Data excerpts Start Marker

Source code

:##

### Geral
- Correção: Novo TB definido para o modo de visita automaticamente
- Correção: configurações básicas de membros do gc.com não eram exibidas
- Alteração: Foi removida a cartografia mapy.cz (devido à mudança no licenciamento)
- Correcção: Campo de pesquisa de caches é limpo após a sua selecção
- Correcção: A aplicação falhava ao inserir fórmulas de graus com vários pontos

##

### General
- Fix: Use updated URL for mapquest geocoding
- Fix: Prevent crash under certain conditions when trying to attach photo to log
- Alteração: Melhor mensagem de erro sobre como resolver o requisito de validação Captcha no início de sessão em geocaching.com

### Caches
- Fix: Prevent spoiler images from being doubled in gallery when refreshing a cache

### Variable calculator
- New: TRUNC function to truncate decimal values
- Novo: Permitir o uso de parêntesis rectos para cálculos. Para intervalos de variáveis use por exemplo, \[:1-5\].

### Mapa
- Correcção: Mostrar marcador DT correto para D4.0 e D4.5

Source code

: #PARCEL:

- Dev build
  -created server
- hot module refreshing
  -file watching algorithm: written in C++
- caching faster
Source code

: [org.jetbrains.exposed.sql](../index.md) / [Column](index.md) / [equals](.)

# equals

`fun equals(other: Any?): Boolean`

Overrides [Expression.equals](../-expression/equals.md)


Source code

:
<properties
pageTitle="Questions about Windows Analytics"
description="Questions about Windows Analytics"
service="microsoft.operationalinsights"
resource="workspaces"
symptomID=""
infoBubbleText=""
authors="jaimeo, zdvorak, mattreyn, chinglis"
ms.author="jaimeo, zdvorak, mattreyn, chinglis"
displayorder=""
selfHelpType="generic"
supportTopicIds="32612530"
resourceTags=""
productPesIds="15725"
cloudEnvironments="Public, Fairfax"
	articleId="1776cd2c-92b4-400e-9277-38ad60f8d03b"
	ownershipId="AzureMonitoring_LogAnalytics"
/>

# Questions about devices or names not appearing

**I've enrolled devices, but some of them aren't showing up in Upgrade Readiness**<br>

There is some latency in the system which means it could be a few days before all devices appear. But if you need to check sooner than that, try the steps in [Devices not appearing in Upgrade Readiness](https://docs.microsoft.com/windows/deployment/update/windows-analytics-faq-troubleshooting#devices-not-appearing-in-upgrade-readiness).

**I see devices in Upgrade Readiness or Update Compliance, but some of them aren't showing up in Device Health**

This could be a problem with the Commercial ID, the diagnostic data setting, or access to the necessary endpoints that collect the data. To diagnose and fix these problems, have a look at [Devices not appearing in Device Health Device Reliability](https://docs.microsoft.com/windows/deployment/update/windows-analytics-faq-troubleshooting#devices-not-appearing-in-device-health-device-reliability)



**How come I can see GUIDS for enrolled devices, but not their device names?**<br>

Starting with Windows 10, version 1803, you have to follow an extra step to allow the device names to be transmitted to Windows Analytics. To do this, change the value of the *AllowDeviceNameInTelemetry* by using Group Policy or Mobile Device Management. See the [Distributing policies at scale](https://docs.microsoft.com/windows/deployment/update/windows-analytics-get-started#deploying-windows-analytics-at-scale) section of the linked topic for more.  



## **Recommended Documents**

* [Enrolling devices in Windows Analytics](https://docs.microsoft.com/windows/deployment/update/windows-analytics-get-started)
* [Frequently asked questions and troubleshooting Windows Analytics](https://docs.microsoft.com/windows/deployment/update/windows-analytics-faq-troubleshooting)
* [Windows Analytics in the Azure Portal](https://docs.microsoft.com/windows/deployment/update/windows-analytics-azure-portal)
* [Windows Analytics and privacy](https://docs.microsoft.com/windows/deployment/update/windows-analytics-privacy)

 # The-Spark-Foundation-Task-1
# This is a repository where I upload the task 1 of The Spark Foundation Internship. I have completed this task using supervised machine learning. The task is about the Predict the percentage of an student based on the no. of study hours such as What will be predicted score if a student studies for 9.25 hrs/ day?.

Data excerpts End Marker

Work required: Search the data for the word "enrolled" and copy each line where it appears.

Completed exercise:
**I've enrolled devices, but some of them aren't showing up in Upgrade Readiness**<br>
**How come I can see GUIDS for enrolled devices, but not their device names?**<br>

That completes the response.